::: Recorded data

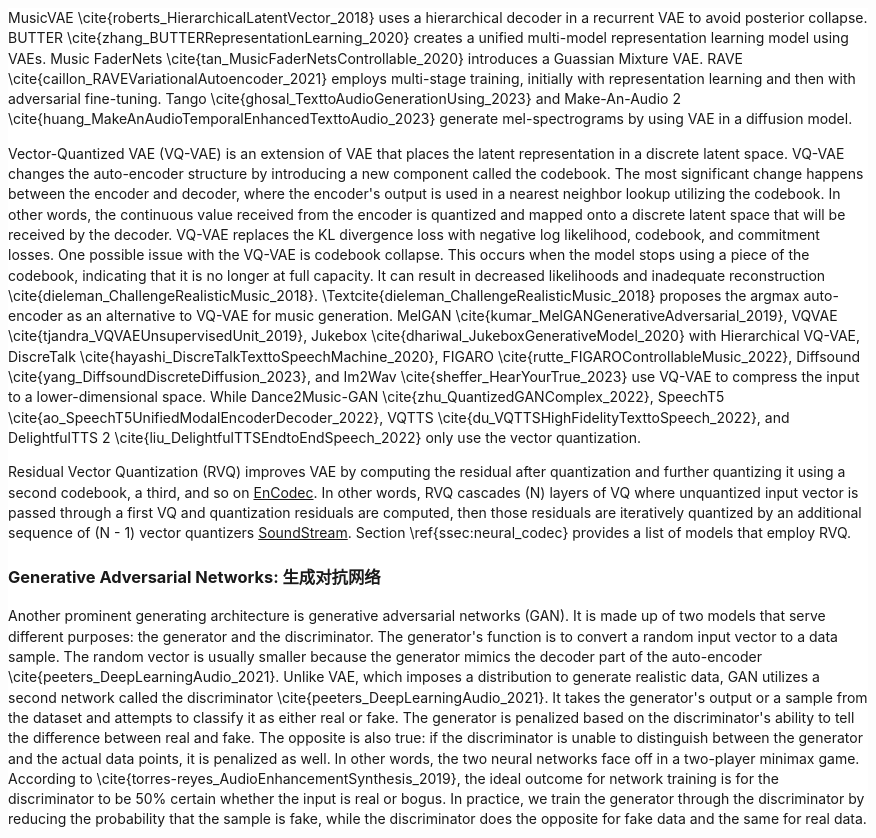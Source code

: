 MusicVAE \cite{roberts_HierarchicalLatentVector_2018} uses a hierarchical decoder in a recurrent VAE to avoid posterior collapse.
BUTTER \cite{zhang_BUTTERRepresentationLearning_2020} creates a unified multi-model representation learning model using VAEs.
Music FaderNets \cite{tan_MusicFaderNetsControllable_2020} introduces a Guassian Mixture VAE.
RAVE \cite{caillon_RAVEVariationalAutoencoder_2021} employs multi-stage training, initially with representation learning and then with adversarial fine-tuning.
Tango \cite{ghosal_TexttoAudioGenerationUsing_2023} and Make-An-Audio 2 \cite{huang_MakeAnAudioTemporalEnhancedTexttoAudio_2023} generate mel-spectrograms by using VAE in a diffusion model.

Vector-Quantized VAE (VQ-VAE) is an extension of VAE that places the latent representation in a discrete latent space.
VQ-VAE changes the auto-encoder structure by introducing a new component called the codebook.
The most significant change happens between the encoder and decoder, where the encoder's output is used in a nearest neighbor lookup utilizing the codebook.
In other words, the continuous value received from the encoder is quantized and mapped onto a discrete latent space that will be received by the decoder.
VQ-VAE replaces the KL divergence loss with negative log likelihood, codebook, and commitment losses.
One possible issue with the VQ-VAE is codebook collapse.
This occurs when the model stops using a piece of the codebook, indicating that it is no longer at full capacity.
It can result in decreased likelihoods and inadequate reconstruction \cite{dieleman_ChallengeRealisticMusic_2018}.
\Textcite{dieleman_ChallengeRealisticMusic_2018} proposes the argmax auto-encoder as an alternative to VQ-VAE for music generation.
MelGAN \cite{kumar_MelGANGenerativeAdversarial_2019}, VQVAE \cite{tjandra_VQVAEUnsupervisedUnit_2019}, Jukebox \cite{dhariwal_JukeboxGenerativeModel_2020} with Hierarchical VQ-VAE, DiscreTalk \cite{hayashi_DiscreTalkTexttoSpeechMachine_2020}, FIGARO \cite{rutte_FIGAROControllableMusic_2022}, Diffsound \cite{yang_DiffsoundDiscreteDiffusion_2023}, and Im2Wav \cite{sheffer_HearYourTrue_2023} use VQ-VAE to compress the input to a lower-dimensional space.
While Dance2Music-GAN \cite{zhu_QuantizedGANComplex_2022}, SpeechT5 \cite{ao_SpeechT5UnifiedModalEncoderDecoder_2022}, VQTTS \cite{du_VQTTSHighFidelityTexttoSpeech_2022}, and DelightfulTTS 2 \cite{liu_DelightfulTTSEndtoEndSpeech_2022} only use the vector quantization.

Residual Vector Quantization (RVQ) improves VAE by computing the residual after quantization and further quantizing it using a second codebook, a third, and so on [EnCodec](../../Models/Speech_Neural_Codec/2022.10.24_EnCodec.md).
In other words, RVQ cascades \(N\) layers of VQ where unquantized input vector is passed through a first VQ and quantization residuals are computed, then those residuals are iteratively quantized by an additional sequence of \(N - 1\) vector quantizers [SoundStream](../../Models/Speech_Neural_Codec/2021.07.07_SoundStream.md).
Section \ref{ssec:neural_codec} provides a list of models that employ RVQ.

### Generative Adversarial Networks: 生成对抗网络

Another prominent generating architecture is generative adversarial networks (GAN).
It is made up of two models that serve different purposes: the generator and the discriminator.
The generator's function is to convert a random input vector to a data sample.
The random vector is usually smaller because the generator mimics the decoder part of the auto-encoder \cite{peeters_DeepLearningAudio_2021}.
Unlike VAE, which imposes a distribution to generate realistic data, GAN utilizes a second network called the discriminator \cite{peeters_DeepLearningAudio_2021}.
It takes the generator's output or a sample from the dataset and attempts to classify it as either real or fake.
The generator is penalized based on the discriminator's ability to tell the difference between real and fake.
The opposite is also true: if the discriminator is unable to distinguish between the generator and the actual data points, it is penalized as well.
In other words, the two neural networks face off in a two-player minimax game.
According to \cite{torres-reyes_AudioEnhancementSynthesis_2019}, the ideal outcome for network training is for the discriminator to be 50\% certain whether the input is real or bogus.
In practice, we train the generator through the discriminator by reducing the probability that the sample is fake, while the discriminator does the opposite for fake data and the same for real data.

::::::

### [Work required]
Every line in the records above with the string "multi" in it should be shown.

### [Answer]
BUTTER \cite{zhang_BUTTERRepresentationLearning_2020} creates a unified multi-model representation learning model using VAEs.
RAVE \cite{caillon_RAVEVariationalAutoencoder_2021} employs multi-stage training, initially with representation learning and then with adversarial fine-tuning.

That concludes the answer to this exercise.